Your assignment
Go through the data below and copy each line that includes "responses".

Study material

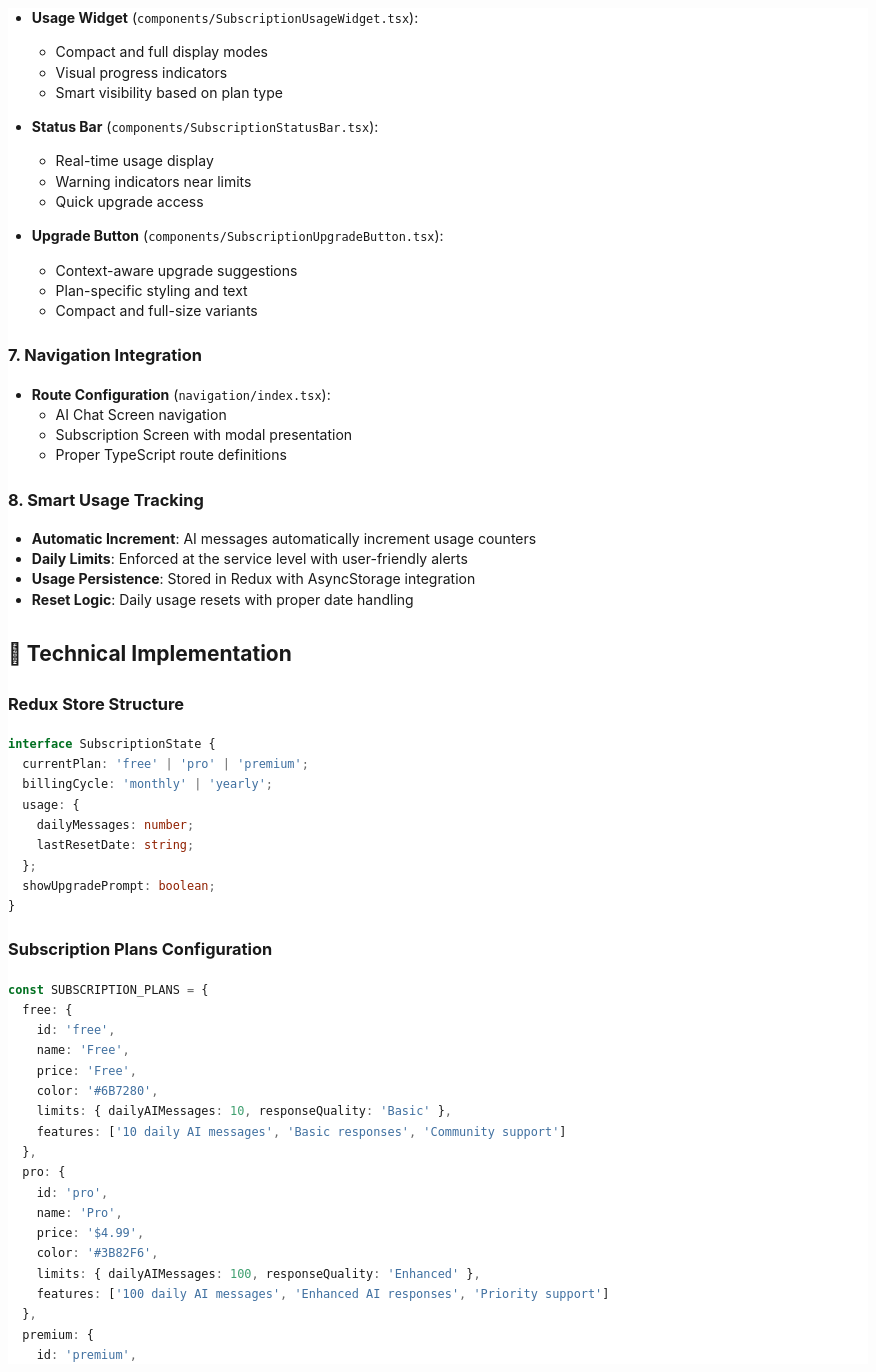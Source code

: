 - **Usage Widget** (`components/SubscriptionUsageWidget.tsx`):
  - Compact and full display modes
  - Visual progress indicators
  - Smart visibility based on plan type
  
- **Status Bar** (`components/SubscriptionStatusBar.tsx`):
  - Real-time usage display
  - Warning indicators near limits
  - Quick upgrade access

- **Upgrade Button** (`components/SubscriptionUpgradeButton.tsx`):
  - Context-aware upgrade suggestions
  - Plan-specific styling and text
  - Compact and full-size variants

### 7. Navigation Integration
- **Route Configuration** (`navigation/index.tsx`):
  - AI Chat Screen navigation
  - Subscription Screen with modal presentation
  - Proper TypeScript route definitions

### 8. Smart Usage Tracking
- **Automatic Increment**: AI messages automatically increment usage counters
- **Daily Limits**: Enforced at the service level with user-friendly alerts
- **Usage Persistence**: Stored in Redux with AsyncStorage integration
- **Reset Logic**: Daily usage resets with proper date handling

## 🔧 Technical Implementation

### Redux Store Structure
```typescript
interface SubscriptionState {
  currentPlan: 'free' | 'pro' | 'premium';
  billingCycle: 'monthly' | 'yearly';
  usage: {
    dailyMessages: number;
    lastResetDate: string;
  };
  showUpgradePrompt: boolean;
}
```

### Subscription Plans Configuration
```typescript
const SUBSCRIPTION_PLANS = {
  free: {
    id: 'free',
    name: 'Free',
    price: 'Free',
    color: '#6B7280',
    limits: { dailyAIMessages: 10, responseQuality: 'Basic' },
    features: ['10 daily AI messages', 'Basic responses', 'Community support']
  },
  pro: {
    id: 'pro', 
    name: 'Pro',
    price: '$4.99',
    color: '#3B82F6',
    limits: { dailyAIMessages: 100, responseQuality: 'Enhanced' },
    features: ['100 daily AI messages', 'Enhanced AI responses', 'Priority support']
  },
  premium: {
    id: 'premium',
```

Final answer
    features: ['10 daily AI messages', 'Basic responses', 'Community support']
    features: ['100 daily AI messages', 'Enhanced AI responses', 'Priority support']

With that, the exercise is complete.